PROVIDED ENTRIES ::

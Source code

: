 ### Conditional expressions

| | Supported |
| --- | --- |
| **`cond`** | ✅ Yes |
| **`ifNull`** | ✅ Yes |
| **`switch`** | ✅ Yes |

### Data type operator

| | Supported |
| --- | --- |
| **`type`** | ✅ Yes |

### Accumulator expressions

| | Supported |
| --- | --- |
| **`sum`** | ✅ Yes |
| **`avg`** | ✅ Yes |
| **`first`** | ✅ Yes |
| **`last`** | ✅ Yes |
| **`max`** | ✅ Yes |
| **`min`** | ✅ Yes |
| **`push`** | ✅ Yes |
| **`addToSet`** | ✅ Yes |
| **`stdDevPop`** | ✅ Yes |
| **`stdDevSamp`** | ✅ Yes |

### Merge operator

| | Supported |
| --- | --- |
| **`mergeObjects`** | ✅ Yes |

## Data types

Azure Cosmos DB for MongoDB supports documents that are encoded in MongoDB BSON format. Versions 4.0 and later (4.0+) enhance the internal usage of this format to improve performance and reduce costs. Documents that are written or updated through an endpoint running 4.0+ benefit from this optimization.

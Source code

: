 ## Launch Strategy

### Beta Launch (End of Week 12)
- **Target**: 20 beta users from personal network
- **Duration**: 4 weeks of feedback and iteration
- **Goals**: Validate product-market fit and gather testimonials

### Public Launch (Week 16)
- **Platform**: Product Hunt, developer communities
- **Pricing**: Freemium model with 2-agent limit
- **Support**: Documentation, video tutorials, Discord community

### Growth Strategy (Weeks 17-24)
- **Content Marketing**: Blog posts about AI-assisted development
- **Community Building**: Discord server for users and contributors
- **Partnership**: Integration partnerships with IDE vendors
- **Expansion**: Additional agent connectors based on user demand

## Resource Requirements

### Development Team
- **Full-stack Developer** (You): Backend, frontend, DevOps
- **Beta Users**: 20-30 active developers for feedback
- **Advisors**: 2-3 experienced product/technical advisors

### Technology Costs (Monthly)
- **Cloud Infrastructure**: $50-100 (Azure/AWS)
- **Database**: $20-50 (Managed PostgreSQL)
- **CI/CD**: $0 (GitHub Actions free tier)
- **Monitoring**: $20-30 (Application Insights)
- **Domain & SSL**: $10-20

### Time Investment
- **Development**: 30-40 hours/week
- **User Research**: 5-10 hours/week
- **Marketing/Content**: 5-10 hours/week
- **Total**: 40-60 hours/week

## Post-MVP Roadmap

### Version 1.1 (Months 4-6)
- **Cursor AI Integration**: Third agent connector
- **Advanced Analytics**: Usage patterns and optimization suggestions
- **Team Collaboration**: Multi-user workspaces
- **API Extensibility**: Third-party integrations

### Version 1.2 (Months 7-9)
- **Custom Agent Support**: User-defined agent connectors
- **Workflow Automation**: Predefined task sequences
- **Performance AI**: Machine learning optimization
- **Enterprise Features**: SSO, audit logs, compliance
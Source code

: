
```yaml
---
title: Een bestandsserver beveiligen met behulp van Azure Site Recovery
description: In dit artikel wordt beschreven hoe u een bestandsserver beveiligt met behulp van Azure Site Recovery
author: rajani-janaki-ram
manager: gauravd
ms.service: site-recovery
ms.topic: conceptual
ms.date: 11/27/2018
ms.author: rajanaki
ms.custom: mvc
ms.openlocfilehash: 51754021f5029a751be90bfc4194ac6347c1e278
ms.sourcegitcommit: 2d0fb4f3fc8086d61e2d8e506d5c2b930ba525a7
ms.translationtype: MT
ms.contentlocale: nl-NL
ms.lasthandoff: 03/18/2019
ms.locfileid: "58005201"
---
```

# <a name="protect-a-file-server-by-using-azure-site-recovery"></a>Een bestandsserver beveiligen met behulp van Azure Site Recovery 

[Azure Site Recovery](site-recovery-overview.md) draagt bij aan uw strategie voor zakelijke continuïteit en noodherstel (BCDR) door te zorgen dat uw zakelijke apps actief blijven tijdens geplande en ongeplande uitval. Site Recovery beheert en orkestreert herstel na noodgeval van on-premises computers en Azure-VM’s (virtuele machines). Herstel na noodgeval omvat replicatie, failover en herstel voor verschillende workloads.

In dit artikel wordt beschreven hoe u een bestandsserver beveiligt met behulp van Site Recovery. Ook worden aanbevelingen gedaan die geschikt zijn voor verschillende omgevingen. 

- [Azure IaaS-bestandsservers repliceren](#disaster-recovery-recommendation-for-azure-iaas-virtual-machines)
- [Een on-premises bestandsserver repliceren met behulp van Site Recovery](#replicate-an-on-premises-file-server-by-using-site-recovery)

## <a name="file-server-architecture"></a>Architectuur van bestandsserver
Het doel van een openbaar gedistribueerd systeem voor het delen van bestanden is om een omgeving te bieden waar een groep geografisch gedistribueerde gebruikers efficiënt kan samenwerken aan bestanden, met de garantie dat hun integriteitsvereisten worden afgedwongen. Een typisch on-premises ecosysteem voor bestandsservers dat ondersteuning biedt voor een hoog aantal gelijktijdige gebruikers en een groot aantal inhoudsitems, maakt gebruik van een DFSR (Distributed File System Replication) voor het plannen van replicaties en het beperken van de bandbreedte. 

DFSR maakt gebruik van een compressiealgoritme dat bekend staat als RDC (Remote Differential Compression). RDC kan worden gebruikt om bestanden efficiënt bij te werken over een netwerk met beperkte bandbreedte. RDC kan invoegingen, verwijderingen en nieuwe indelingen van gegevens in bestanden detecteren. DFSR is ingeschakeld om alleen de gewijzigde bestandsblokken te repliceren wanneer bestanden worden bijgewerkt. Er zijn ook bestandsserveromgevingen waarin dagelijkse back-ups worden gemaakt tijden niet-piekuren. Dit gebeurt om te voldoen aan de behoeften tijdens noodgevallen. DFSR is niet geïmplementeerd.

TASK DIRECTIONS :: Search the records for the string "agent" and report each line that has it.

RESULT OF THE TASK ::
- **Pricing**: Freemium model with 2-agent limit
- **Expansion**: Additional agent connectors based on user demand
- **Cursor AI Integration**: Third agent connector
- **Custom Agent Support**: User-defined agent connectors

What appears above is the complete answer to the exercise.